Je ne m'arrêterai pas, Monsieur, à vous dépeindre la désolation de toute la Cour et de tout le Pays. Vous, Monsieur, qui avez eu le bonheur de connoitre depuis longtemps les qualités éminentes de l'esprit et du cœur de cette grande Princesse, vous vous représentés bien vivement nos regrets et nôtre douleur, et je ne doute pas que vous ne préniés la part la plus sincère à la perte que nous venons de faire. Je sors actuellement de l'appartement de la Grande Maîtresse, que j'ai trouvée plongée dans la plus profonde affliction; vous jugés bien, Monsieur, quel terrible coup ce douloureux événement à porté à un cœur aussi sensible que le sien, et qui tenoit à l'illustre Défunte par les plus tendres liens de l'amitié et de la reconnoissance.
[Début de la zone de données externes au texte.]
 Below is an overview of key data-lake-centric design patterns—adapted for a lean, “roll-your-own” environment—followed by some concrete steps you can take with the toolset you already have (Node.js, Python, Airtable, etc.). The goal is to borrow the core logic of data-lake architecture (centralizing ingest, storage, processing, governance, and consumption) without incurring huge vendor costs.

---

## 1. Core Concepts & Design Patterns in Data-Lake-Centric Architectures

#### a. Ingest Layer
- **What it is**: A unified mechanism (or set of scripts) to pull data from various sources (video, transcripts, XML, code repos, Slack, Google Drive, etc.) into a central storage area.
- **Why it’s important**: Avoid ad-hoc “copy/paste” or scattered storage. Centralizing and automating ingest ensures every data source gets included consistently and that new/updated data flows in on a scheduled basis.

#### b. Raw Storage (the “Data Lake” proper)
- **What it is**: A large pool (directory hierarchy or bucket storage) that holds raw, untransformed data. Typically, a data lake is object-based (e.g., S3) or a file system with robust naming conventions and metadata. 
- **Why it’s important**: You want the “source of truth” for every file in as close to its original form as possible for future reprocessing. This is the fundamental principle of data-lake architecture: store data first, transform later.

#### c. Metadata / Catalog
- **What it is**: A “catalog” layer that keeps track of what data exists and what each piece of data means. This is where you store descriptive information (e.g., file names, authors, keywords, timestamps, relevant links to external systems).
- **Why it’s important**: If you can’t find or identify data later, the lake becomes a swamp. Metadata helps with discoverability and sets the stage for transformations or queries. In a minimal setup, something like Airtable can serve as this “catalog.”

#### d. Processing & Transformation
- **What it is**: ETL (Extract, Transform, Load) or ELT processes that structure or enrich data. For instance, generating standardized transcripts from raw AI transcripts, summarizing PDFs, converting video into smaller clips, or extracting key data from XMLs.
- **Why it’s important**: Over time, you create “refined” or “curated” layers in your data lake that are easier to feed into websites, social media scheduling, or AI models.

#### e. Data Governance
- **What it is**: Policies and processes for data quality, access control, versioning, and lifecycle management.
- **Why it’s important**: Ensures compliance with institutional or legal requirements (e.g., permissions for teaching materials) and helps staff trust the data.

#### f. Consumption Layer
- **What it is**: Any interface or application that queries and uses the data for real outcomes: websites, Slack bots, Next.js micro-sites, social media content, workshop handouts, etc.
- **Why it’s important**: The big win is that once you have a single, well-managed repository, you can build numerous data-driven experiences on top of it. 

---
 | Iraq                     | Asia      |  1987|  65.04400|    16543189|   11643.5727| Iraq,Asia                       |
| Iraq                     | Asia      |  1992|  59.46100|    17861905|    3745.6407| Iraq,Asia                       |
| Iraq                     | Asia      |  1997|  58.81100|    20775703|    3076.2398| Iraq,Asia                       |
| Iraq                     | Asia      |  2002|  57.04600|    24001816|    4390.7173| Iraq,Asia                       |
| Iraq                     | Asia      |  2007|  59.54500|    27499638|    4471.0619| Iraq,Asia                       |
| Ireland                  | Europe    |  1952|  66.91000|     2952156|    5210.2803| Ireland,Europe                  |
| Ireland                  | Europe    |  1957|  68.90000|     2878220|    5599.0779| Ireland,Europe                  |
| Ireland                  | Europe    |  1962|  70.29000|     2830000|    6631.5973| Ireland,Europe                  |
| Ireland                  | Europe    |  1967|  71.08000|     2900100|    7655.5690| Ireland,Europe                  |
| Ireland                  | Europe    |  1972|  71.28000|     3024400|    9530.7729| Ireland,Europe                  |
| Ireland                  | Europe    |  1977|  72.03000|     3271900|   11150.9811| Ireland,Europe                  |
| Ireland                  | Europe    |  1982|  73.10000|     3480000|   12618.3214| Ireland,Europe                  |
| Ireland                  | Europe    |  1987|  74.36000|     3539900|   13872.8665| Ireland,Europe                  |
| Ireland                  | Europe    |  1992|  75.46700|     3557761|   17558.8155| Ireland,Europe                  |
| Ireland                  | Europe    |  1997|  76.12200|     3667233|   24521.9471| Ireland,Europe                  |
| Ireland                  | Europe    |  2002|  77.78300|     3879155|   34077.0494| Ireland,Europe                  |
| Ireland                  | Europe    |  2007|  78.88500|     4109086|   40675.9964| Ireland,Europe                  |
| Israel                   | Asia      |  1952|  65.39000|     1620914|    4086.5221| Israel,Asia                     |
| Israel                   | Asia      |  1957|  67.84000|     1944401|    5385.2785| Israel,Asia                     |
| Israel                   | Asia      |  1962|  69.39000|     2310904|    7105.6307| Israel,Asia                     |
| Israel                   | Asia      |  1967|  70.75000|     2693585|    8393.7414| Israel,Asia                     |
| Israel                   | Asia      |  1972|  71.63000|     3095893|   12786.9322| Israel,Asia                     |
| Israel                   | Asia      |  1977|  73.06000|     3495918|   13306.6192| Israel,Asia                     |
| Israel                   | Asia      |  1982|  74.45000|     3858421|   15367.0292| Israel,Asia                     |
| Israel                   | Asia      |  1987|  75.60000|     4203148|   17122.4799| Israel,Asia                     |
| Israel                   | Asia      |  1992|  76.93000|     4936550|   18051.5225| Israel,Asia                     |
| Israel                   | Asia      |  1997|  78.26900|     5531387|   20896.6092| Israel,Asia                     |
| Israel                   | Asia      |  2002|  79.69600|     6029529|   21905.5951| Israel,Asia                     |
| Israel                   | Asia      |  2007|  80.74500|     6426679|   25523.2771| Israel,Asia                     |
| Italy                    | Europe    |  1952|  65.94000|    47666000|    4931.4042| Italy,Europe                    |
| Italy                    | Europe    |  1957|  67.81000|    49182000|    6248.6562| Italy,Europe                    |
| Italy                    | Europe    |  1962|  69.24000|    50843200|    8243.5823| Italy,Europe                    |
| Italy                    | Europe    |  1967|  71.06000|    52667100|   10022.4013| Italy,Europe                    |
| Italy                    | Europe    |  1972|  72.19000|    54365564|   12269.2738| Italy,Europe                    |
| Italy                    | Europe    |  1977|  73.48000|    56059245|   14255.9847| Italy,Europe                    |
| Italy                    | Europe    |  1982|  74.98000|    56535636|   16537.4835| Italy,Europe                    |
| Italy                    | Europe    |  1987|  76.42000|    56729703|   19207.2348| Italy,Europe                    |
Hors d'état dans son accablement de vous écrire elle même, cette respectable Dame m'a chargé de vous faire part de cette triste nouvelle, et de vous marquer en même temps, Monsieur, que feüe Madame la Duchesse lui avoit témoigné encore quelques jours avant sa mort qu'Elle étoit touchée des sentiments dont vous aviés en tout temps fait profession à son égard, et qu'Elle les avoit toujours comptés au nombre des douceurs de sa vie. Aussi Msgr. le Duc son inconsolable Epoux et ses sérénissimes Enfans, sont bien persuadés de l'intérêt que vous prenés à Leur situation et Madame de Buchwald qui vous estime, vous chérit et vous admire, se flatte que vous lui conservés toujours votre souvenir et vôtre amitié.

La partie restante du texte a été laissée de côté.